Lots of people talk about taxonomy in content management, but its meaning and importance can be confused, so I’m going to try and provide a more concrete definition.
Taxonomy is about classification. It describes ways of naming, arranging and ordering things within a system. Those things may be books in a library, or plants and animals in biology.
Taxonomies are usually hierarchical and based on restricted terms. In biology, for example, there are a limited number of kingdoms, phyla, and classes. In the Dewey Decimal System, these restricted terms are based on numbers: Phonology (414) is an element of Language (400). These relationships are often described as ontological.

Some things can belong in more than one place in certain classification systems. For example, a dish on a menu may be available as both a starter and a main course. These ways of looking at the item are often termed “facets”; so a Greek salad is both a type of dish (salad) and a course (starter).

The “thing” in question may also have one or more synonyms which form part of a taxonomy. There is some overlap here with the functions of a thesaurus.
A recent innovation brought to the fore by websites like del.icio.us and Flickr is the concept of “folksonomy”. This allows participants to “tag” any page, image, or document according to their own vocabulary. As more people tag pages, these become related by shared terms, building up the classification system. This taxonomy is unrestricted: what one person calls design, another may call art, creativity, or even Photoshop.

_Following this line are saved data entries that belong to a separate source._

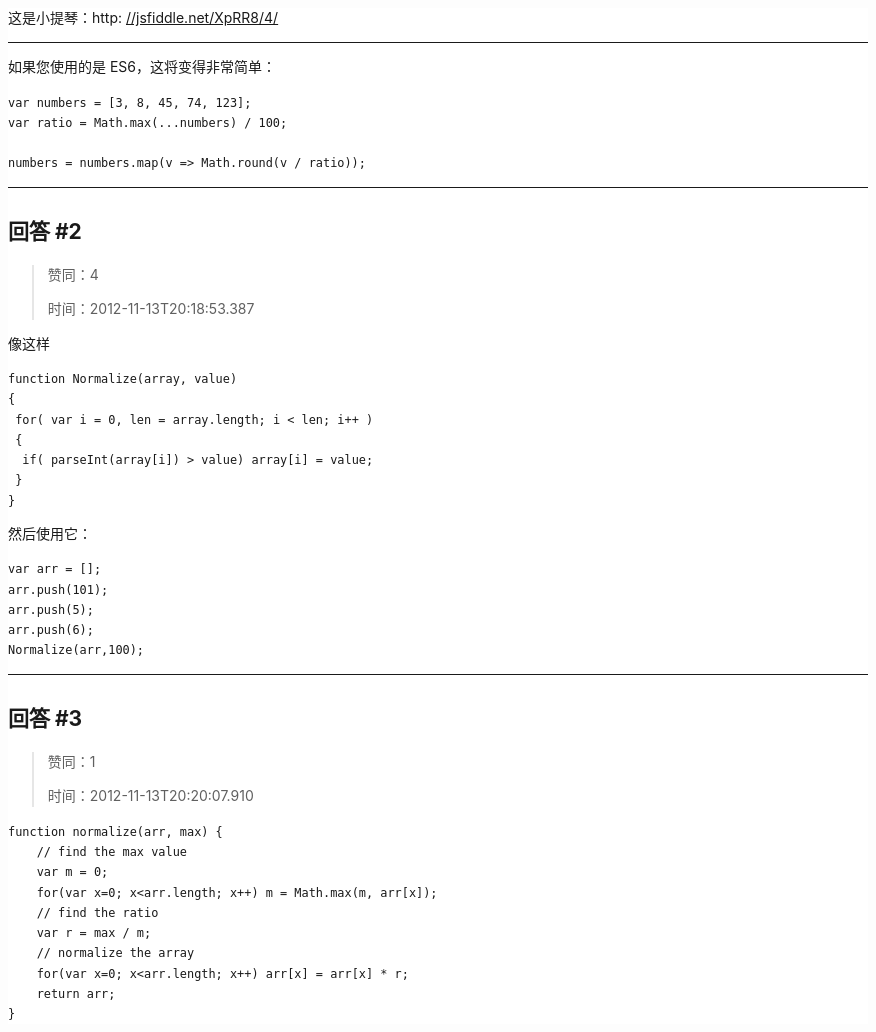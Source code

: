 这是小提琴：http: [//jsfiddle.net/XpRR8/4/](http://jsfiddle.net/XpRR8/4/)

* * *

如果您使用的是 ES6，这将变得非常简单：

```
var numbers = [3, 8, 45, 74, 123];
var ratio = Math.max(...numbers) / 100;

numbers = numbers.map(v => Math.round(v / ratio)); 
```

* * *

## 回答 #2

> 赞同：4
> 
> 时间：2012-11-13T20:18:53.387

像这样

```
function Normalize(array, value)
{ 
 for( var i = 0, len = array.length; i < len; i++ )
 {
  if( parseInt(array[i]) > value) array[i] = value;
 }
} 
```

然后使用它：

```
var arr = [];
arr.push(101);
arr.push(5);
arr.push(6);
Normalize(arr,100); 
```

* * *

## 回答 #3

> 赞同：1
> 
> 时间：2012-11-13T20:20:07.910

```
function normalize(arr, max) {
    // find the max value
    var m = 0;
    for(var x=0; x<arr.length; x++) m = Math.max(m, arr[x]);
    // find the ratio
    var r = max / m;
    // normalize the array
    for(var x=0; x<arr.length; x++) arr[x] = arr[x] * r;
    return arr;
} 
```
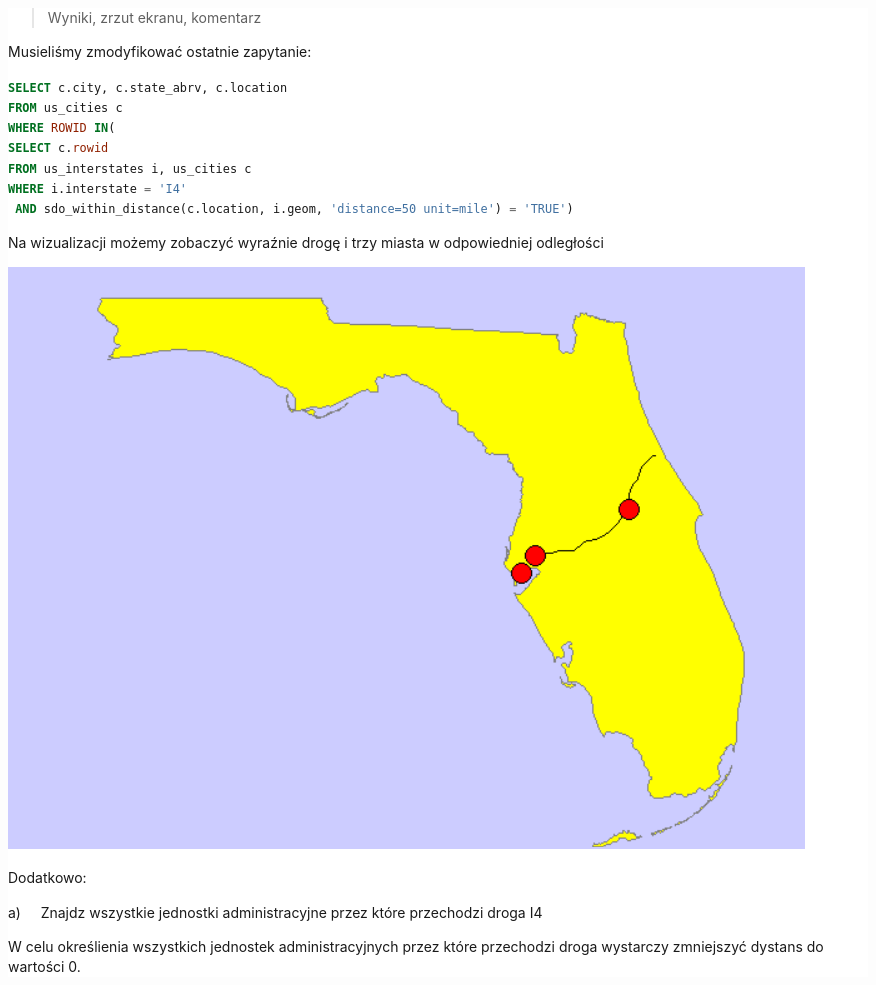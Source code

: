 
> Wyniki, zrzut ekranu, komentarz

Musieliśmy zmodyfikować ostatnie zapytanie:
```sql
SELECT c.city, c.state_abrv, c.location 
FROM us_cities c
WHERE ROWID IN(
SELECT c.rowid
FROM us_interstates i, us_cities c
WHERE i.interstate = 'I4'
 AND sdo_within_distance(c.location, i.geom, 'distance=50 unit=mile') = 'TRUE')
```
Na wizualizacji możemy zobaczyć wyraźnie drogę i trzy miasta w odpowiedniej odległości



![](img/ex5/cities_near_I4.png)

Dodatkowo:

a)     Znajdz wszystkie jednostki administracyjne przez które przechodzi droga I4

W celu określienia wszystkich jednostek administracyjnych przez które przechodzi droga wystarczy zmniejszyć dystans do wartości 0.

How are taxonomy and content management related?
Content management typically addresses a number of key areas:
- Production: providing the tools to enable people to create content.
- Authorisation: ensuring that only relevant people are able to view and amend content.
- Workflow: delivering content to people within the system once it passes through certain stage gates.
- Storage and retrieval: providing a mechanism to store, find and re-use content held in the system.
Content management systems (CMS) can make use of taxonomy for authorisation and workflow, but they are dependent on taxonomy for storage and retrieval. Each page, document, or other asset held in the CMS is stored according to a predefined classification method.
There are different metaphors for this method. The taxonomy may be represented as types of document (e.g. contract), as departments with their own document silos (e.g. legal, marketing, human resources), as folders that represent some other business function (e.g. project start-up, initiation, execution, closure), or flagged with a value from a predefined list. Most CMS will use a combination of these classification systems so that content can be retrieved more easily.
Taxonomy vs. metadata
Taxonomy is often applied as metadata: that is data about data. Office documents have metadata assigned to them such as author and revision date. (To see this in your Office application choose File >> Properties and click on the summary tab.) Web pages also have metadata. There are a number of ways to view this, but the simplest is to choose View >> Source in your browser menu. Close to the top of the page you’ll see some HTML tags beginning meta name=”". The name attribute is the type of metadata they describe (description, copyright, keywords, author, etc.) while the content attribute holds the metadata itself. Metadata is often assigned from pre-designated classifications, so is an important part of any taxonomy project.
Where can I see taxonomy on the web?
In its simplest form, taxonomy on the web is represented as website navigation. Many of the techniques applied to develop taxonomy are used to develop more user-friendly websites. This includes activities like card sorting.
More complex taxonomies can be found at dmoz.org (a directory of websites) or, for medical research, GoPubMed.